My book appeared and can be purchased in print or in Kindle, or directly from MIT Press. Oron Shagrir reviewed it in Notre Dame Philosophical Reviews, and Frances Egan in the Review of Metaphysics (behind a paywall). I also talk about the book with Carrie Figdor in New Books in Philosophy.

For the book, I was awarded the National Science Centre prize in humanities and social sciences for young scientists in 2014.

In the book, I argue that the mind can be explained computationally because it is itself computational—whether it engages in mental arithmetic, parses natural language, or processes the auditory signals that allow us to experience music. All these capacities arise from complex information-processing operations of the mind. By analyzing the state of the art in cognitive science, I develop an account of computational explanation used to explain the capacities in question.

Defending the computational explanation against objections to it—from John Searle and Hilary Putnam in particular— I conclude that computationalism is here to stay but is not what many have taken it to be. In particular, it does not rely on a Cartesian gulf between either software and hardware or mind and brain. The computational method of describing the ways information is processed is usually abstract—but cognition is possible only when computation is realized physically, and the physical realization is not the same thing as its description. The mechanistic construal of computation allows me to show that no purely computational explanation of a physical process will ever be complete. This is because we also need to account for how the computation is physically implemented, and in explaining this, we cannot simply appeal to computation itself.

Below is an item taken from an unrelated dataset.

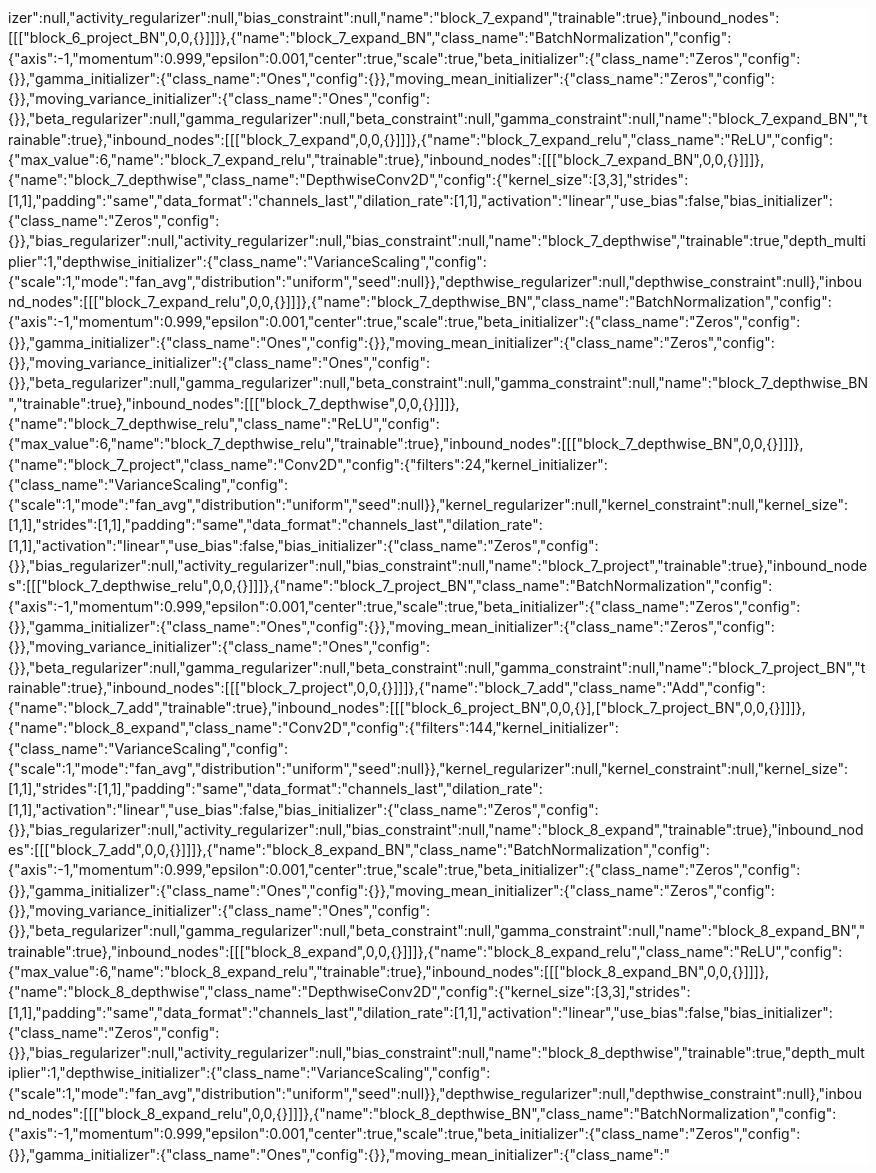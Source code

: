 izer":null,"activity_regularizer":null,"bias_constraint":null,"name":"block_7_expand","trainable":true},"inbound_nodes":[[["block_6_project_BN",0,0,{}]]]},{"name":"block_7_expand_BN","class_name":"BatchNormalization","config":{"axis":-1,"momentum":0.999,"epsilon":0.001,"center":true,"scale":true,"beta_initializer":{"class_name":"Zeros","config":{}},"gamma_initializer":{"class_name":"Ones","config":{}},"moving_mean_initializer":{"class_name":"Zeros","config":{}},"moving_variance_initializer":{"class_name":"Ones","config":{}},"beta_regularizer":null,"gamma_regularizer":null,"beta_constraint":null,"gamma_constraint":null,"name":"block_7_expand_BN","trainable":true},"inbound_nodes":[[["block_7_expand",0,0,{}]]]},{"name":"block_7_expand_relu","class_name":"ReLU","config":{"max_value":6,"name":"block_7_expand_relu","trainable":true},"inbound_nodes":[[["block_7_expand_BN",0,0,{}]]]},{"name":"block_7_depthwise","class_name":"DepthwiseConv2D","config":{"kernel_size":[3,3],"strides":[1,1],"padding":"same","data_format":"channels_last","dilation_rate":[1,1],"activation":"linear","use_bias":false,"bias_initializer":{"class_name":"Zeros","config":{}},"bias_regularizer":null,"activity_regularizer":null,"bias_constraint":null,"name":"block_7_depthwise","trainable":true,"depth_multiplier":1,"depthwise_initializer":{"class_name":"VarianceScaling","config":{"scale":1,"mode":"fan_avg","distribution":"uniform","seed":null}},"depthwise_regularizer":null,"depthwise_constraint":null},"inbound_nodes":[[["block_7_expand_relu",0,0,{}]]]},{"name":"block_7_depthwise_BN","class_name":"BatchNormalization","config":{"axis":-1,"momentum":0.999,"epsilon":0.001,"center":true,"scale":true,"beta_initializer":{"class_name":"Zeros","config":{}},"gamma_initializer":{"class_name":"Ones","config":{}},"moving_mean_initializer":{"class_name":"Zeros","config":{}},"moving_variance_initializer":{"class_name":"Ones","config":{}},"beta_regularizer":null,"gamma_regularizer":null,"beta_constraint":null,"gamma_constraint":null,"name":"block_7_depthwise_BN","trainable":true},"inbound_nodes":[[["block_7_depthwise",0,0,{}]]]},{"name":"block_7_depthwise_relu","class_name":"ReLU","config":{"max_value":6,"name":"block_7_depthwise_relu","trainable":true},"inbound_nodes":[[["block_7_depthwise_BN",0,0,{}]]]},{"name":"block_7_project","class_name":"Conv2D","config":{"filters":24,"kernel_initializer":{"class_name":"VarianceScaling","config":{"scale":1,"mode":"fan_avg","distribution":"uniform","seed":null}},"kernel_regularizer":null,"kernel_constraint":null,"kernel_size":[1,1],"strides":[1,1],"padding":"same","data_format":"channels_last","dilation_rate":[1,1],"activation":"linear","use_bias":false,"bias_initializer":{"class_name":"Zeros","config":{}},"bias_regularizer":null,"activity_regularizer":null,"bias_constraint":null,"name":"block_7_project","trainable":true},"inbound_nodes":[[["block_7_depthwise_relu",0,0,{}]]]},{"name":"block_7_project_BN","class_name":"BatchNormalization","config":{"axis":-1,"momentum":0.999,"epsilon":0.001,"center":true,"scale":true,"beta_initializer":{"class_name":"Zeros","config":{}},"gamma_initializer":{"class_name":"Ones","config":{}},"moving_mean_initializer":{"class_name":"Zeros","config":{}},"moving_variance_initializer":{"class_name":"Ones","config":{}},"beta_regularizer":null,"gamma_regularizer":null,"beta_constraint":null,"gamma_constraint":null,"name":"block_7_project_BN","trainable":true},"inbound_nodes":[[["block_7_project",0,0,{}]]]},{"name":"block_7_add","class_name":"Add","config":{"name":"block_7_add","trainable":true},"inbound_nodes":[[["block_6_project_BN",0,0,{}],["block_7_project_BN",0,0,{}]]]},{"name":"block_8_expand","class_name":"Conv2D","config":{"filters":144,"kernel_initializer":{"class_name":"VarianceScaling","config":{"scale":1,"mode":"fan_avg","distribution":"uniform","seed":null}},"kernel_regularizer":null,"kernel_constraint":null,"kernel_size":[1,1],"strides":[1,1],"padding":"same","data_format":"channels_last","dilation_rate":[1,1],"activation":"linear","use_bias":false,"bias_initializer":{"class_name":"Zeros","config":{}},"bias_regularizer":null,"activity_regularizer":null,"bias_constraint":null,"name":"block_8_expand","trainable":true},"inbound_nodes":[[["block_7_add",0,0,{}]]]},{"name":"block_8_expand_BN","class_name":"BatchNormalization","config":{"axis":-1,"momentum":0.999,"epsilon":0.001,"center":true,"scale":true,"beta_initializer":{"class_name":"Zeros","config":{}},"gamma_initializer":{"class_name":"Ones","config":{}},"moving_mean_initializer":{"class_name":"Zeros","config":{}},"moving_variance_initializer":{"class_name":"Ones","config":{}},"beta_regularizer":null,"gamma_regularizer":null,"beta_constraint":null,"gamma_constraint":null,"name":"block_8_expand_BN","trainable":true},"inbound_nodes":[[["block_8_expand",0,0,{}]]]},{"name":"block_8_expand_relu","class_name":"ReLU","config":{"max_value":6,"name":"block_8_expand_relu","trainable":true},"inbound_nodes":[[["block_8_expand_BN",0,0,{}]]]},{"name":"block_8_depthwise","class_name":"DepthwiseConv2D","config":{"kernel_size":[3,3],"strides":[1,1],"padding":"same","data_format":"channels_last","dilation_rate":[1,1],"activation":"linear","use_bias":false,"bias_initializer":{"class_name":"Zeros","config":{}},"bias_regularizer":null,"activity_regularizer":null,"bias_constraint":null,"name":"block_8_depthwise","trainable":true,"depth_multiplier":1,"depthwise_initializer":{"class_name":"VarianceScaling","config":{"scale":1,"mode":"fan_avg","distribution":"uniform","seed":null}},"depthwise_regularizer":null,"depthwise_constraint":null},"inbound_nodes":[[["block_8_expand_relu",0,0,{}]]]},{"name":"block_8_depthwise_BN","class_name":"BatchNormalization","config":{"axis":-1,"momentum":0.999,"epsilon":0.001,"center":true,"scale":true,"beta_initializer":{"class_name":"Zeros","config":{}},"gamma_initializer":{"class_name":"Ones","config":{}},"moving_mean_initializer":{"class_name":"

In addition, we need to know how the computational mechanism is embedded in the environment, which, again, is not a purely computational matter. For this reason, computationalism is plausible only if you also accept explanatory pluralism: the proposition that there are acceptable causal explanations that are not spelled out in terms of any computational idiom. This is perfectly in line with the mechanistic philosophy of science.

I sketch a mechanistic theory of implementation of computation against a background of extant conceptions, describing four dissimilar computational models of cognition. The first model is Allen Newell and Herbert Simon’s model of problem solving involved in so-called cryptarithmetics, which is a kind of mathematical puzzle. Then, a connectionist model of past tense acquisition of English verbs, developed by David Rumelhart and James McClelland in 1980s, is scrutinized, to be followed by a biologically plausible model of path integration in rats. The latter one was built in 2005 by John Conklin and Chris Eliasmith and is one of the cutting-edge developments in computational neuroscience. The last case study is a robotic model of phonotaxis in crickets, developed by Barbara Webb, which shows the application of robotic explanations in neuroethology.

I review other philosophical accounts of implementation and computational explanation and defends a notion of representation that is compatible with his mechanistic account and adequate vis à vis the four models discussed earlier. Instead of arguing that there is no computation without representation, I invert the slogan and show that there is no representation without computation—but explains that representation goes beyond purely computational considerations. My arguments vindicate computational explanation in a novel way by relying on mechanistic theory of science and interventionist theory of causation. The overall ambition of the project is to furnish cognitive scientists with an up-to-date conceptual and methodological framework of computational explanation.

This work was supported by Polish Ministry of Science and Higher Education grant N N101 138039 under the contract 1380/B/H03/2010/39. In 2013, it won the Tadeusz Kotarbiński prize for the best book in philosophy in 2011-2013 from the Section I of the Polish Academy of Sciences.